The last sentence is one I strongly agree with, though it is a bit obscure just what it's getting at. The real problem here is America's peculiar propensity for extraterritorial criminal legislation. The actual trial might be conducted fairly, but people who are not US citizens should not be tried under US law for activities outside of the US. If Assange did something that was illegal in whatever country he was in at the time, it should be up to the authorities of that country to decide whether it wants to prosecute. American law should have nothing to do with it, and no country should ever agree to the extradition of a person who is not a US citizen to face charges for conduct entirely outside the US. Although I wouldn't put it this way in such a letter, America's arrogance in this regard is appalling.

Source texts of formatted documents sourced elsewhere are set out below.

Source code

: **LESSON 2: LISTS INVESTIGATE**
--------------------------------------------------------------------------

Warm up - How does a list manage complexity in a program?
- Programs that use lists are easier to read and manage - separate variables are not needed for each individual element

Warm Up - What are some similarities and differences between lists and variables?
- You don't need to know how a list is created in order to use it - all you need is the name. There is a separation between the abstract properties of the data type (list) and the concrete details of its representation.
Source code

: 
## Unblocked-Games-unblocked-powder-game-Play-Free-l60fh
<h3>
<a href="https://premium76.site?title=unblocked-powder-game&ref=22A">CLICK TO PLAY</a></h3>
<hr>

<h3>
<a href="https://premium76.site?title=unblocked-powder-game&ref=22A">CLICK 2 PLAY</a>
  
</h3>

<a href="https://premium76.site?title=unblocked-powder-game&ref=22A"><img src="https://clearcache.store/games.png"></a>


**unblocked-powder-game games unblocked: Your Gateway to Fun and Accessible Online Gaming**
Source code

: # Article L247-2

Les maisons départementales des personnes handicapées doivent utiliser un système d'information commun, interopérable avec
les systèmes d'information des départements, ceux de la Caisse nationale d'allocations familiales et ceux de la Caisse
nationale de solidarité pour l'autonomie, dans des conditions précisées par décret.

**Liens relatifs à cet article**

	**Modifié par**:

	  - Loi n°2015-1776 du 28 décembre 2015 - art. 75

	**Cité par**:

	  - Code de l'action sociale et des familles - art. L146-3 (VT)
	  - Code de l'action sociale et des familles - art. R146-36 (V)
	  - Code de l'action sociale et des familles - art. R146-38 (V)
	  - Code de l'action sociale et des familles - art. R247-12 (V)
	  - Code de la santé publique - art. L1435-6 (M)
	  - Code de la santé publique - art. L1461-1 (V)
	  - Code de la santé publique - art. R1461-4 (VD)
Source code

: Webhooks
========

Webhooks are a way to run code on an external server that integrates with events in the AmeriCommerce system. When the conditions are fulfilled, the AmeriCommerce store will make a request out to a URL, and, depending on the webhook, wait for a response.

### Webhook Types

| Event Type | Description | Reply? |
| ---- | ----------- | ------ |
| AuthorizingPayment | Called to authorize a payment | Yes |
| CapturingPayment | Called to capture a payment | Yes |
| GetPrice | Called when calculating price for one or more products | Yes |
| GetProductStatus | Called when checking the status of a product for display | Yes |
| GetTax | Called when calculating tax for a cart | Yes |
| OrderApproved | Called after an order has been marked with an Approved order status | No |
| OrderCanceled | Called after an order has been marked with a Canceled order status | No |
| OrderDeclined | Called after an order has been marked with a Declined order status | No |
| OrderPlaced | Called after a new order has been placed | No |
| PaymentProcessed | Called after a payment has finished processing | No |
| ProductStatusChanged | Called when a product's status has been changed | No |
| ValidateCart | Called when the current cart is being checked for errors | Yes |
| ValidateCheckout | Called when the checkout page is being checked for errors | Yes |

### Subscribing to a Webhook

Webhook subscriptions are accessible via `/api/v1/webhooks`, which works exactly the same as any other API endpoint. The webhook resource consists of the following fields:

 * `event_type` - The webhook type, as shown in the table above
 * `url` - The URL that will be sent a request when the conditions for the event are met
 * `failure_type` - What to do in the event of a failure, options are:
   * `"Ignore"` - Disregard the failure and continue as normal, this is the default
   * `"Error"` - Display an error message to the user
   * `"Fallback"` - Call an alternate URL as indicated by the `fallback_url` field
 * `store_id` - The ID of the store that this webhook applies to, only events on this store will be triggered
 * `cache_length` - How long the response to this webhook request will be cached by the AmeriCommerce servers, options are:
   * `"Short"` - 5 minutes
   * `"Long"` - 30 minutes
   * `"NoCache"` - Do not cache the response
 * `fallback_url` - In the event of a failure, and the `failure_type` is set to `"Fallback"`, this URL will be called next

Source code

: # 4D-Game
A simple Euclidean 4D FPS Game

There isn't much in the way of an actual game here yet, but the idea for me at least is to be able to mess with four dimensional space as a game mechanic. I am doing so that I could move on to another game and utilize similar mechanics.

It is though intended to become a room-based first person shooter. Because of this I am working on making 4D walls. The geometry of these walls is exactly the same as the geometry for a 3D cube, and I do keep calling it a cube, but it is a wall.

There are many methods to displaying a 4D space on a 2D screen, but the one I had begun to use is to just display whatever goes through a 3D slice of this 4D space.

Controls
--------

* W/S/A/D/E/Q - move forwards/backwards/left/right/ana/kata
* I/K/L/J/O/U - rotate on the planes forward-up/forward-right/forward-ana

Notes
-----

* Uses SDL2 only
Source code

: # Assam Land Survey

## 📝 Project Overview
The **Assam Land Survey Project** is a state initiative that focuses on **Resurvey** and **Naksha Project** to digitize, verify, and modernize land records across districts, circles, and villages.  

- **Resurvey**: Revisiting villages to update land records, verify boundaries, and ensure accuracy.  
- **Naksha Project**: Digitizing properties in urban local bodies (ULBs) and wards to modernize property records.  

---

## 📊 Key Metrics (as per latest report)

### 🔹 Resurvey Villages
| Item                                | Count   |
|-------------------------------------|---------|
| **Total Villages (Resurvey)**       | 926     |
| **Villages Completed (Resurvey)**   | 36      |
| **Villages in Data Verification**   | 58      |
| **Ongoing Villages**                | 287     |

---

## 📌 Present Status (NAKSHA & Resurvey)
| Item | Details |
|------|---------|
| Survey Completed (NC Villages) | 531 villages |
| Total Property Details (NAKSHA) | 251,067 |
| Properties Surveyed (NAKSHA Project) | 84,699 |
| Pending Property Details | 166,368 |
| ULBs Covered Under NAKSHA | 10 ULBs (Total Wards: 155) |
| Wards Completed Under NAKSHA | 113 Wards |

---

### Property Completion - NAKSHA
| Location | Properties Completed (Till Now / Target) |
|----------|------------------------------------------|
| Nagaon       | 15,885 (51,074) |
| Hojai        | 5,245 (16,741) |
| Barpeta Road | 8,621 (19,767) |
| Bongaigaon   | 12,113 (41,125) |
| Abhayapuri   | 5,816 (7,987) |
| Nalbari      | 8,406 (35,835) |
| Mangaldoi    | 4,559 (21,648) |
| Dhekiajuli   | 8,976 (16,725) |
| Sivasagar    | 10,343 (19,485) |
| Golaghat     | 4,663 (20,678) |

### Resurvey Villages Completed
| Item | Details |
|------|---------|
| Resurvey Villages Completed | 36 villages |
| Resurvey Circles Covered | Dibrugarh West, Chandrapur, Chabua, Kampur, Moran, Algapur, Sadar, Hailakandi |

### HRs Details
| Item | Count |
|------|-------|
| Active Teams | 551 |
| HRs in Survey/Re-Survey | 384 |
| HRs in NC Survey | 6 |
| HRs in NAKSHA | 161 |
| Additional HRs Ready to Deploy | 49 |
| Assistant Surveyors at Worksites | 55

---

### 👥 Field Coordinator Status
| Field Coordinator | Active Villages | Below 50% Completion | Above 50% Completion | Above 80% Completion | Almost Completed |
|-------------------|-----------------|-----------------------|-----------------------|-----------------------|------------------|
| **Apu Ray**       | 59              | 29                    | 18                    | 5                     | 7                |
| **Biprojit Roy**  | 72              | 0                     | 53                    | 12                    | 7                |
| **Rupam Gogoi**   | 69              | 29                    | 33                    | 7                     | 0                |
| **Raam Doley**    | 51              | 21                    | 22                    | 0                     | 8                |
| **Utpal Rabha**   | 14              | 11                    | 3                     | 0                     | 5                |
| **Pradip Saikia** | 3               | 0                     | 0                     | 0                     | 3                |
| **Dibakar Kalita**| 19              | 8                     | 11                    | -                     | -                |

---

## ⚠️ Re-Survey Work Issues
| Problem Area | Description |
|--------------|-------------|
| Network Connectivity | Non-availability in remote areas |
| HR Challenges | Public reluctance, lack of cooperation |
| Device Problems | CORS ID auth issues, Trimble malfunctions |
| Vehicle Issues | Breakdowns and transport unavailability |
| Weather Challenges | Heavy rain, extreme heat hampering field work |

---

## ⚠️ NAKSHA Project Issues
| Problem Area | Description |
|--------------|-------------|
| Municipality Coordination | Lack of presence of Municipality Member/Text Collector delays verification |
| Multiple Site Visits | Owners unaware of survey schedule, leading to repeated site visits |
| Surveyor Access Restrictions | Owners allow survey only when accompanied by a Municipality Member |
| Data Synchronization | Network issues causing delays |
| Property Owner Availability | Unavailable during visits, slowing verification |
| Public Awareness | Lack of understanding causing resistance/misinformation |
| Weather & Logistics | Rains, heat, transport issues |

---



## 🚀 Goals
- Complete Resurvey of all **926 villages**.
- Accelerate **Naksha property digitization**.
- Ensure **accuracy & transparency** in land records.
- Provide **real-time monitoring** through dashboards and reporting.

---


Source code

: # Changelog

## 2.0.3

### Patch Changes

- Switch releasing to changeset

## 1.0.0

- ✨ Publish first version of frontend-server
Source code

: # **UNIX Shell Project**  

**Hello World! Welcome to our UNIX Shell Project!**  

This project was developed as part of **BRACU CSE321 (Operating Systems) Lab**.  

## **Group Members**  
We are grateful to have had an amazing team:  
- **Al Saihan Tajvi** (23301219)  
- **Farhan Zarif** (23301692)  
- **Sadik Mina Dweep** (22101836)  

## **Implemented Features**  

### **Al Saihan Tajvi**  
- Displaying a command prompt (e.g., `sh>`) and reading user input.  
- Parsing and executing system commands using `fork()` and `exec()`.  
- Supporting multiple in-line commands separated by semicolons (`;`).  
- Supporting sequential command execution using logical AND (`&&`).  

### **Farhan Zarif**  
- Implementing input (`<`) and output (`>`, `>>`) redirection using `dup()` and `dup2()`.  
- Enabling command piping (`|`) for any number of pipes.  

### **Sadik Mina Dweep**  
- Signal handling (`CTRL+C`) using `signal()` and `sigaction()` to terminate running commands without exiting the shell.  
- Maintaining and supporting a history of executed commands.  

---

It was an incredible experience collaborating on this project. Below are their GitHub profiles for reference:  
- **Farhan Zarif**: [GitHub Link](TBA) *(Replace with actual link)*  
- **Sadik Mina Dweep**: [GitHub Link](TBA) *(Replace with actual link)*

My second worry is just this: surely something could have been said to help distance the signatories from the widely-expressed view that the pending charges against Assange are absurd and trumped up, and that the women concerned are somehow disreputable or of no account. I realise that it wasn't strictly necessary to go into the issue, but I'm uncomfortable that nothing at all was said to make clear that the letter is neutral on the merits of Assange's conduct in Sweden.

I'm open to argument on this. I do realise that there's a risk in opening a can of worms here, and I'm not sure what additional wording, or tweaking of the current wording, I'd have wanted. Perhaps I'd have signed up if asked, after due reflection, but I'm not in a hurry to bounce up in the comments on the site saying, "Me, too!"

As to Assange's bedroom conduct, perhaps we'll find out more about what really happened if the case ever goes to trial ... or we'll understand more clearly. We can then make up our individual minds about how morally vicious or otherwise it was; whether it was the sort of thing that should have been criminalised; if so, to what degree; and so on. I have no opinion to express on any of that at the moment.